I’m aware this makes me sound like the worst kind of pretentious, and that’s okay because I’m not wrong. Dedicating your life to something almost always leads to a single question:
Is what I’m doing honest?
And this question becomes the basis by which you understand the thing you’ve gone too deep on. Technical proficiencies are for your understudies and interns. You are now busy with a new question.
This will happen to you. You’ll read my short story or hear someone’s political opinion or be asked for stock tips, and you will feel more alone than you ever have.

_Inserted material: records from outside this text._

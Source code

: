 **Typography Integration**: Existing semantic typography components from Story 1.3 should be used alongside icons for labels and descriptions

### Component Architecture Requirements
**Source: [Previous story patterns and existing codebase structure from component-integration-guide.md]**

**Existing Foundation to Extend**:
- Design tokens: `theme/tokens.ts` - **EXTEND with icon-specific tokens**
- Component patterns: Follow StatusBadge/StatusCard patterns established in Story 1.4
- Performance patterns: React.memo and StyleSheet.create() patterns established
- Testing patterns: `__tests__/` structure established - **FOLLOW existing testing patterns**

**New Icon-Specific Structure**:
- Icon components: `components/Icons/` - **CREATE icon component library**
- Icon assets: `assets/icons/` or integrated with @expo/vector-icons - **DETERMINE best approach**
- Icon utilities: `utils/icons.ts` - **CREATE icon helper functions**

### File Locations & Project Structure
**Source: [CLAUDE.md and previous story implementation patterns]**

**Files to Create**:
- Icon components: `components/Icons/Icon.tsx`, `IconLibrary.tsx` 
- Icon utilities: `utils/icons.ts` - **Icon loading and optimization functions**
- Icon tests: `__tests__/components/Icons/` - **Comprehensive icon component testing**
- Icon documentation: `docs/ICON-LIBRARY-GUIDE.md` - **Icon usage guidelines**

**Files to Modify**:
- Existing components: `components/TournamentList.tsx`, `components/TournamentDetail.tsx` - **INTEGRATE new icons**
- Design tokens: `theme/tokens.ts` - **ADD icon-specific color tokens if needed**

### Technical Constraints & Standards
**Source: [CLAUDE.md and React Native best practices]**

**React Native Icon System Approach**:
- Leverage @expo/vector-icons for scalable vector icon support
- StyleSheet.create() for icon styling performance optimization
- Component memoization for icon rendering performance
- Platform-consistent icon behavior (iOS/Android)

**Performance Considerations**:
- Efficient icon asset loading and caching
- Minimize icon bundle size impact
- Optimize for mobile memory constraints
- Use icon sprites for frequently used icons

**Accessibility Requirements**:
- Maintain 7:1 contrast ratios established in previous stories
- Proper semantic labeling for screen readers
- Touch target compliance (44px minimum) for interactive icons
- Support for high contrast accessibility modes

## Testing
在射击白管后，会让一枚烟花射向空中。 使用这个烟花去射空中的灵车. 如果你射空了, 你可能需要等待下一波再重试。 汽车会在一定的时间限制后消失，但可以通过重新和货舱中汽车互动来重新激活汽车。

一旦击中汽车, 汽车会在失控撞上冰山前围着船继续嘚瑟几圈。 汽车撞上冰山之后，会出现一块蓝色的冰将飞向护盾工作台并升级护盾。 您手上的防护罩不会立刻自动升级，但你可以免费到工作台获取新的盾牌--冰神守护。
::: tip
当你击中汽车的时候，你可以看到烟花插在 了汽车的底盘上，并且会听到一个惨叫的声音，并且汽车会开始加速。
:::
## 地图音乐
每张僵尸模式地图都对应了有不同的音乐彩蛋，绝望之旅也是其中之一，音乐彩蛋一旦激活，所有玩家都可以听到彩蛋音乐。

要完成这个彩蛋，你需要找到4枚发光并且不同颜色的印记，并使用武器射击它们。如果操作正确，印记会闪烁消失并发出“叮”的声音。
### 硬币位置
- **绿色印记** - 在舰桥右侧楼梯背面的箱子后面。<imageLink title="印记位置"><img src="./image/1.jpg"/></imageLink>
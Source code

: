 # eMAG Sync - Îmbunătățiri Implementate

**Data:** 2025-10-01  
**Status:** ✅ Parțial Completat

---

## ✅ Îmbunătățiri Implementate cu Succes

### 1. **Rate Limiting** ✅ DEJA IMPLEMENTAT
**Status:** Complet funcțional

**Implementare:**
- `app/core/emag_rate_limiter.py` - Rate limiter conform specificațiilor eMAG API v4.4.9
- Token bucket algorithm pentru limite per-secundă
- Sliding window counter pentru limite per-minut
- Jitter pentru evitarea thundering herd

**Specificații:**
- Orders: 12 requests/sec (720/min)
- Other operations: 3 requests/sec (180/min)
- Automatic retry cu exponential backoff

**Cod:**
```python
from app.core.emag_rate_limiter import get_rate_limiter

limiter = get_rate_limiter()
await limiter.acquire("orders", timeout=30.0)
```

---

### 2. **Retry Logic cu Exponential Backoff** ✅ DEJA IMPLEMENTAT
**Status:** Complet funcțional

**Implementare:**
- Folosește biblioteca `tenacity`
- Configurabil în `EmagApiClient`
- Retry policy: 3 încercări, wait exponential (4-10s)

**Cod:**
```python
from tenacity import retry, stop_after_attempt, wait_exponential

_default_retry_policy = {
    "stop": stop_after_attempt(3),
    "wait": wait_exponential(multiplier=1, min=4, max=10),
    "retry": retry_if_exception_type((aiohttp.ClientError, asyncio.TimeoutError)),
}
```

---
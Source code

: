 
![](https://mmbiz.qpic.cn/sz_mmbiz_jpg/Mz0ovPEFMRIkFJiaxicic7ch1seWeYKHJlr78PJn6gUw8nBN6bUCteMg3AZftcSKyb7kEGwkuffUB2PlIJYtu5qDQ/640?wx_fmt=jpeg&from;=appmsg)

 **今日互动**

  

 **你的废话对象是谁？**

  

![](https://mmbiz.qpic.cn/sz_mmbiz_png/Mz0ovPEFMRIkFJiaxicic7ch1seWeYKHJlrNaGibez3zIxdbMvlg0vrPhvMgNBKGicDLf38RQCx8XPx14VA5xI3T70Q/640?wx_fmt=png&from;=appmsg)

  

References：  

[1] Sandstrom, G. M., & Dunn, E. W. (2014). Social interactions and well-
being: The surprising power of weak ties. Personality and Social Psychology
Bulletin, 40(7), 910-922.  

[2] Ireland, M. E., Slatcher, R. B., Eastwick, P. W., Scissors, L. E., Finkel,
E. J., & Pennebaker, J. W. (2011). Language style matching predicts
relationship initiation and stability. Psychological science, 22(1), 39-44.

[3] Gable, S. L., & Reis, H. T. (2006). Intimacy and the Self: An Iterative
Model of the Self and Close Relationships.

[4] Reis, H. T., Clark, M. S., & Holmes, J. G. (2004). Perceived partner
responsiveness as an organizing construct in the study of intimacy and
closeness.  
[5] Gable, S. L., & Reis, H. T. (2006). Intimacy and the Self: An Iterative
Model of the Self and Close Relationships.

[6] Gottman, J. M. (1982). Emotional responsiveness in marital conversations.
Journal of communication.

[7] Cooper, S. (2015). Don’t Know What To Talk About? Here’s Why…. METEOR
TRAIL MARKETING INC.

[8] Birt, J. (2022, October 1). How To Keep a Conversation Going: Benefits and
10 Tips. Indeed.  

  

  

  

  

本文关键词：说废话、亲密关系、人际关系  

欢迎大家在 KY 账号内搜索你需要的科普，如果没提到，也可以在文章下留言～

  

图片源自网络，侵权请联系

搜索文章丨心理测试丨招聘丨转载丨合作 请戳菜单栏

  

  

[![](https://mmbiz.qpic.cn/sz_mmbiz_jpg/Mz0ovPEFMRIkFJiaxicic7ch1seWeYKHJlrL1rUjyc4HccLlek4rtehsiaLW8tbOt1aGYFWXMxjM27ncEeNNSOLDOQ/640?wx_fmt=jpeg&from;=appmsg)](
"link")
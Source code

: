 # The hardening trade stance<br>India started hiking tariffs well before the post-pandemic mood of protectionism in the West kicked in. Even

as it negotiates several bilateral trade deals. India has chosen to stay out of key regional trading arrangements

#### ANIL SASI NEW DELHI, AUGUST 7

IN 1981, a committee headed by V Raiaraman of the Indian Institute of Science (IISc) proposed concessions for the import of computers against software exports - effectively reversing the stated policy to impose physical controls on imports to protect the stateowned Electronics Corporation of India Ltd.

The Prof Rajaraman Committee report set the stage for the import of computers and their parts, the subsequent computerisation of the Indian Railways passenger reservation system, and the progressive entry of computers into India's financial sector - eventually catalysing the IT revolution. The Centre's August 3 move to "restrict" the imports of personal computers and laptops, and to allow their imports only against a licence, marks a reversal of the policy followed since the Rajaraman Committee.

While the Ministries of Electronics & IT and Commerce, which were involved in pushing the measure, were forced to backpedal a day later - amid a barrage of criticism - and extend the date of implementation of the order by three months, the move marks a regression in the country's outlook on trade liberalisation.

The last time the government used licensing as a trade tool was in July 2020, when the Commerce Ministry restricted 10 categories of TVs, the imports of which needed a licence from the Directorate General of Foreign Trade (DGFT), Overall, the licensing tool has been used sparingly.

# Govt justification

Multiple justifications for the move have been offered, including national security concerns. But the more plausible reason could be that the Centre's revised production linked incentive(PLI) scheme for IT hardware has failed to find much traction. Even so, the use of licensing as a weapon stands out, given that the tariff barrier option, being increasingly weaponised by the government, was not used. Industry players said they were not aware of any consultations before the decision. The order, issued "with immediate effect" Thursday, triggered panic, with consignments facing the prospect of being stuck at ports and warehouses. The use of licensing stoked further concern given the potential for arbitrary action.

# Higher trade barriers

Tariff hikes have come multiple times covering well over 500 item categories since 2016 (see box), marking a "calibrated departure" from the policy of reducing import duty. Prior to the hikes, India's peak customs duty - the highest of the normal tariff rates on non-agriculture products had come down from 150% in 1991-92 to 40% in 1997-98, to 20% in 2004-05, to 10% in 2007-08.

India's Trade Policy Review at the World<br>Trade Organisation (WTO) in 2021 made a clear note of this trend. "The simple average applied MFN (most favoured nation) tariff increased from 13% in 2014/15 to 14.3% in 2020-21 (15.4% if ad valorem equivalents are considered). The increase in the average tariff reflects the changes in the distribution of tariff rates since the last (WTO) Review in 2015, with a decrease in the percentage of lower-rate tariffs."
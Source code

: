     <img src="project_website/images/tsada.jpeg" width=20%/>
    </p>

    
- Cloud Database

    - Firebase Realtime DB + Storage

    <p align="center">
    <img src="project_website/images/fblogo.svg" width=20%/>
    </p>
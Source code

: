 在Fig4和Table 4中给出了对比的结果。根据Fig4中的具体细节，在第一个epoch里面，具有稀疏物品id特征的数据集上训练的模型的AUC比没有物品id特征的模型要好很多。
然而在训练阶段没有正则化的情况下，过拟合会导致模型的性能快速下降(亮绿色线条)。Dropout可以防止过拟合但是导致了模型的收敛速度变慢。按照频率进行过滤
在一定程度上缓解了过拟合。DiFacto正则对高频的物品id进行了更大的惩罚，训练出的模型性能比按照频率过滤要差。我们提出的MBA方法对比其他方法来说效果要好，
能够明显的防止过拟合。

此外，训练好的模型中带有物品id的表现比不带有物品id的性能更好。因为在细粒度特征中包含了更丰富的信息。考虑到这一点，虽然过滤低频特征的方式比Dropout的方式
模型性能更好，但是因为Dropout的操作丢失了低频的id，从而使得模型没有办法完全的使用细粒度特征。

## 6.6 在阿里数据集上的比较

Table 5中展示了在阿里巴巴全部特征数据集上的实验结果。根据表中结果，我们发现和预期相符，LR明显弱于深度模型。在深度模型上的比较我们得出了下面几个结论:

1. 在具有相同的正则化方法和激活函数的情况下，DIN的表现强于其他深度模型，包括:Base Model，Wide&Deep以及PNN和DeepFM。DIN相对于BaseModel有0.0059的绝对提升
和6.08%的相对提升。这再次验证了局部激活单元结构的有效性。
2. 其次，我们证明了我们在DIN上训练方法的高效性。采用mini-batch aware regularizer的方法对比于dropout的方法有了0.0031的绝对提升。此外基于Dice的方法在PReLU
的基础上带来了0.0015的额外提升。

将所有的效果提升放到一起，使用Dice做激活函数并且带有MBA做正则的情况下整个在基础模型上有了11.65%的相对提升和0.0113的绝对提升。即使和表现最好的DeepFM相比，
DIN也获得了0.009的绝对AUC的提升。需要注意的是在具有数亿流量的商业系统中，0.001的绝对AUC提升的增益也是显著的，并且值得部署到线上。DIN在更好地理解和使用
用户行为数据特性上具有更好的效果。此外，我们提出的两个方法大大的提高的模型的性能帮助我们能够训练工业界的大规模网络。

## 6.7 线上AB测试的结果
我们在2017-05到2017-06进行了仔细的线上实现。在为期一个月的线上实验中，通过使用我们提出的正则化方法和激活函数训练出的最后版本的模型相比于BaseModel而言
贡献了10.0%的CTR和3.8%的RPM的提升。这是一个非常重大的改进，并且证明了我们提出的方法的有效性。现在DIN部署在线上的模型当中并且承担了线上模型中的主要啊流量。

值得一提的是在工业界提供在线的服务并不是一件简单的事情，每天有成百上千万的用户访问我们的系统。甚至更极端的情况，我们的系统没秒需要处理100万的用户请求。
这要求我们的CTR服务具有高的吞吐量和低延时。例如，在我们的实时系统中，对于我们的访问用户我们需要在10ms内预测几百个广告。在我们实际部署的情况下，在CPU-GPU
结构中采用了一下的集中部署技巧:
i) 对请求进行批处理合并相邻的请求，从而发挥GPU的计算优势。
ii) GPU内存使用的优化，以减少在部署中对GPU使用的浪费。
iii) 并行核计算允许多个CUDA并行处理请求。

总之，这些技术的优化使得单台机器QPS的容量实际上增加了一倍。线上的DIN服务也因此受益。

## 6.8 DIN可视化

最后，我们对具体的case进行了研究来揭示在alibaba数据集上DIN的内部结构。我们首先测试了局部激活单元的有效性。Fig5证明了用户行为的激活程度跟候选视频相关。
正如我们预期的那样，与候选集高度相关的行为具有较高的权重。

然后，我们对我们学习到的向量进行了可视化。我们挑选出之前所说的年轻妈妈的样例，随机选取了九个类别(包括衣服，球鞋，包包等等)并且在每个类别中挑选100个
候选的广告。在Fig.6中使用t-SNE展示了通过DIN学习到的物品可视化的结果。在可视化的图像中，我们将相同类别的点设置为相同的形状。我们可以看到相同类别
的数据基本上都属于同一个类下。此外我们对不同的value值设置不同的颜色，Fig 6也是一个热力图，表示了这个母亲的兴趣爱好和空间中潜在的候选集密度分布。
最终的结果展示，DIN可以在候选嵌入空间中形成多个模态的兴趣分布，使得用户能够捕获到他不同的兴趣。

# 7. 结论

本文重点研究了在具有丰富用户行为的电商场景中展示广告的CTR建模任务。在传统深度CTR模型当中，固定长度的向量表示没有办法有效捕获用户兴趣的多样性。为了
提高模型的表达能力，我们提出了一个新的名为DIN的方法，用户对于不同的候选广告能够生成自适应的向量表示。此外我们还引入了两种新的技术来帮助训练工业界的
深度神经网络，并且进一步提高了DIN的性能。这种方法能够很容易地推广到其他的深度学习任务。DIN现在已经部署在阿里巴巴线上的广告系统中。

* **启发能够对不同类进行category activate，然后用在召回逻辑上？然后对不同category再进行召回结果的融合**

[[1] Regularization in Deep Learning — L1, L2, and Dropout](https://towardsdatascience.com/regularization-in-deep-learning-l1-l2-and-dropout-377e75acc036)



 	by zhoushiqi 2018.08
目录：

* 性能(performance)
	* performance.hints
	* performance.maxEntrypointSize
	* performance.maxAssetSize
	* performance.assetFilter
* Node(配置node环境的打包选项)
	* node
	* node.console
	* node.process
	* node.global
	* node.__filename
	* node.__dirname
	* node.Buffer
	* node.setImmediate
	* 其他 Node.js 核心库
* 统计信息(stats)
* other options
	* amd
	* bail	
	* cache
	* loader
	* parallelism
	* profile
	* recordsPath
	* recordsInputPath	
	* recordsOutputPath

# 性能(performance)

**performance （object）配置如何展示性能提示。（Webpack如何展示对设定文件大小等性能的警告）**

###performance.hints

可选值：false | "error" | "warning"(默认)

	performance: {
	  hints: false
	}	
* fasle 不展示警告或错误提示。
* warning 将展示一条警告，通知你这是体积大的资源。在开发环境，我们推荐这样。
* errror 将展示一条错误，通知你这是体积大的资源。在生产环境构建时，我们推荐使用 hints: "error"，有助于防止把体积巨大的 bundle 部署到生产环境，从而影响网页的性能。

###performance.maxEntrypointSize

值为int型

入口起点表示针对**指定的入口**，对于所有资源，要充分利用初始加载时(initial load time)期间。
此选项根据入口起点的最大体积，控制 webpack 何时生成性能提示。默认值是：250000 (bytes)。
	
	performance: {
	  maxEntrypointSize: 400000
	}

In 1973, three authors and three fishing guides got together with two French filmmakers to make a documentary. The documentary is called Tarpon, and it was the best movie I’ve seen this year. The cinematography is beautiful. The storytelling is profound but refuses to spoon-feed you. And most importantly, the soundtrack is a spine-crushing feat of aesthetic accuracy that makes me want to cry.
The soundtrack was composed by a then-unknown artist named Jimmy Buffett.
I understand that this sentence has already put half of you off ever watching the documentary. That’s fair. Jimmy Buffett is largely famous for making the sort of lowest-common-denominator music that doesn’t fit your self-image as the kind of sophisticate who reads my Substack.
But I mean it when I say this: Jimmy Buffett is an important American musician. Hearing his music in its proper context—Key West—accompanied by beautiful images captured by a renowned practitioner of cinéma vérité allowed me to forget about the Margaritaville hotel in Times Square (which, honestly, is a hell of a deal) and instead reckon with the man who was beloved by Hunter S. Thompson, Jim Harrison, Tom McGuane, and Truman Capote.
He is important because he is both talented and beloved—a rare combination in one’s own time. In many ways, his musical peers are Paul Simon, James Taylor, and I promise I’m not joking, The Beatles. In fact, he was such a gifted musician that his first record deal was marketed by the label as a replacement for fans of the late legend Jim Croce, who were mourning his passing.
But none of this stopped him from writing Margaritaville, a song even your worst kind of uncle feels good listening to.
Jimmy Buffett avoided the existential crisis I feel about my favorite dish by making it everyone’s favorite dish. A young hippie interested in the musical technicalities of native Caribbean island music has no way to connect with anyone. Even your most niche-appreciating friends won’t follow you there.
But the man who wrote Cheeseburger in Paradise had gatherings in multiple states the day he died.
A few years back, I made a dish as a joke. I hated my audience and, worse, was asked to do a “Taylor Swift Pop-Up Bar.” The joke was that I made a Crunchwrap Supreme, the one from Taco Bell. But I filled mine with duck hearts instead of ground beef. I replaced the nacho cheese with an ISI whiz made from Mimolette, and I made my own crème fraîche to stand in for sour cream.
People loved this Crunchwrap and said things like, “I’ve never had duck hearts before, that was so good.” And as a result, I felt a little less alone.
Jimmy Buffett knows this. And I hope we all learn it this summer: If you feel alienated in your field, find a way to bury your technique. Find for it a Trojan horse through which you can express your true care—and invite people to do the same.
There are limits to this technique. Overuse is a dangerous territory that puts you somewhere in the realm of Guy Fieri. But trying it on for the summer might be the best thing for a few of us.
Happy Jimmy Buffett Summer, boys. How we got here, I haven’t a clue.